Silicon dioxide (E551)
EFSA concluded that there is no risk to the population for the notified uses, which is positive news for the extracts and blends sector where this additive is commonly used.
Unauthorized extracts with technological function
Cases such as Nu-FLOW, Nu-RICE, or Nu-MAG were reviewed, considered unauthorized additives in certain applications. This underscores the importance of not presenting technological extracts as conventional ingredients.
Novel Foods: the critical axis for the botanical sector
The Novel Foods block was one of the most dense and relevant for companies working with plant extracts.
The five statuses of the European Novel Foods Catalogue were reviewed, along with new consultation and monitoring tools enabled by the Commission. For Corexnat, this set of tools is essential for the ongoing assessment of the legal status of each ingredient.

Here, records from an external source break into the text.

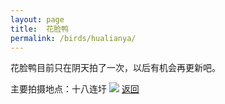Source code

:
 ```yaml
---
layout: page
title: 	花脸鸭
permalink: /birds/hualianya/
---
```

花脸鸭目前只在阴天拍了一次，以后有机会再更新吧。

主要拍摄地点：十八连圩
![](../picture/棕扇尾莺/0U9A4285-CR3_DxO_DeepPRIMEXD.jpg)
[返回](../../)
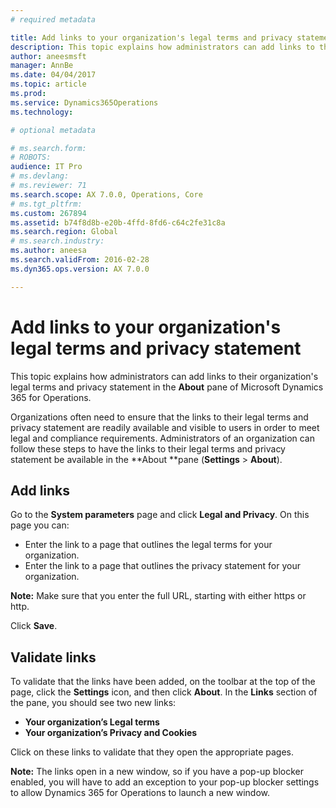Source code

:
```yaml
---
# required metadata

title: Add links to your organization's legal terms and privacy statement
description: This topic explains how administrators can add links to their organization's legal terms and privacy statement in the <strong>About</strong> pane of Microsoft Dynamics 365 for Operations.
author: aneesmsft
manager: AnnBe
ms.date: 04/04/2017
ms.topic: article
ms.prod: 
ms.service: Dynamics365Operations
ms.technology: 

# optional metadata

# ms.search.form: 
# ROBOTS: 
audience: IT Pro
# ms.devlang: 
# ms.reviewer: 71
ms.search.scope: AX 7.0.0, Operations, Core
# ms.tgt_pltfrm: 
ms.custom: 267894
ms.assetid: b74f8d8b-e20b-4ffd-8fd6-c64c2fe31c8a
ms.search.region: Global
# ms.search.industry: 
ms.author: aneesa
ms.search.validFrom: 2016-02-28
ms.dyn365.ops.version: AX 7.0.0

---
```


# Add links to your organization's legal terms and privacy statement

This topic explains how administrators can add links to their organization's legal terms and privacy statement in the <strong>About</strong> pane of Microsoft Dynamics 365 for Operations.

Organizations often need to ensure that the links to their legal terms and privacy statement are readily available and visible to users in order to meet legal and compliance requirements. Administrators of an organization can follow these steps to have the links to their legal terms and privacy statement be available in the **About **pane (**Settings** &gt; **About**).

## Add links
Go to the **System parameters** page and click **Legal and Privacy**. On this page you can:

-   Enter the link to a page that outlines the legal terms for your organization.
-   Enter the link to a page that outlines the privacy statement for your organization.

**Note:** Make sure that you enter the full URL, starting with either https or http. 

Click **Save**.

## Validate links
To validate that the links have been added, on the toolbar at the top of the page, click the **Settings** icon, and then click **About**. In the **Links** section of the pane, you should see two new links:

-   **Your organization’s Legal terms**
-   **Your organization’s Privacy and Cookies**

Click on these links to validate that they open the appropriate pages. 

**Note:** The links open in a new window, so if you have a pop-up blocker enabled, you will have to add an exception to your pop-up blocker settings to allow Dynamics 365 for Operations to launch a new window.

Among the most relevant cases mentioned were:
– Withania somnifera (Ashwagandha), with restrictions in several countries and multiple RASFF notifications.
– Curcuminoids, differentiating traditional extracts from enhanced bioavailability technologies.
– D-chiro-inositol, referencing the Valencian case that resulted in detention and withdrawal until a history of consumption prior to 1997 was demonstrated.
– Diosmectite, considered a novel food and therefore not authorized without specific approval.
Biological and chemical safety: essential criteria
Afepadi reminded attendees that food supplements are ready-to-eat foods and must therefore meet food safety criteria such as mandatory control of Listeria monocytogenes.
In chemical safety, the limits established by Regulation (EU) 2023/915 and proposals regarding MOAH planned for application in 2030 were reviewed, as well as the status of maximum pesticide residue limits under Regulation (EC) No 396/2005.
Internationalization: customs control, PONA, and the new SAEXCERT platform
The creation of FIAB’s Customs Control Working Group was presented, particularly relevant for exporting companies. Information was also provided on the transition to SAEXCERT, the new system for issuing health certificates for products of non-animal origin, with full adoption expected before December 31, 2025. For Corexnat, this change directly impacts its international operations.
Sustainability: packaging, EUDR, and environmental claims
The meeting addressed Directive 2019/904, Royal Decree 1055/2022, the upcoming application of Regulation (EU) 2025/40 on packaging, and the impact of Regulation (EU) 2023/1115 on deforestation (EUDR).
The latter is particularly important for companies working with agricultural raw materials such as plant extracts. Corexnat reaffirms its commitment to a sustainable and traceable supply chain.
Food supplements: working groups, sensitive substances, and nutrivigilance
Updates were reviewed on vitamins and minerals, progress (and setbacks) in the European Commission’s work to establish maximum levels, and the status of critical substances:
– Monacolins from fermented red rice, with a proposal for a total ban.
– EGCG, with an initial intention to ban except in traditional aqueous extracts.
– Alpha-lipoic acid, for which inclusion in Part B with restrictions and warnings is being considered.
– Berberine, estragole in fennel, and hydroxycitric acid in Garcinia, all currently under EFSA evaluation.
Finally, Afepadi presented the 2025–2026 Nutrivigilance Project, a voluntary system to standardize the collection of unexpected effects and strengthen consumer safety and confidence—an initiative fully aligned with Corexnat’s quality culture.
Conclusion: full alignment with what Corexnat is today
The Afepadi Technical Committee reflects a clear reality: Corexnat is fully aligned with the technical, regulatory, and scientific evolution of the sector.
Traceability, regulatory compliance, quality, sustainability, and legal rigor are the pillars that define the company. For Corexnat, this meeting is not just an event; it is confirmation of a path consistent with its current identity and future vision.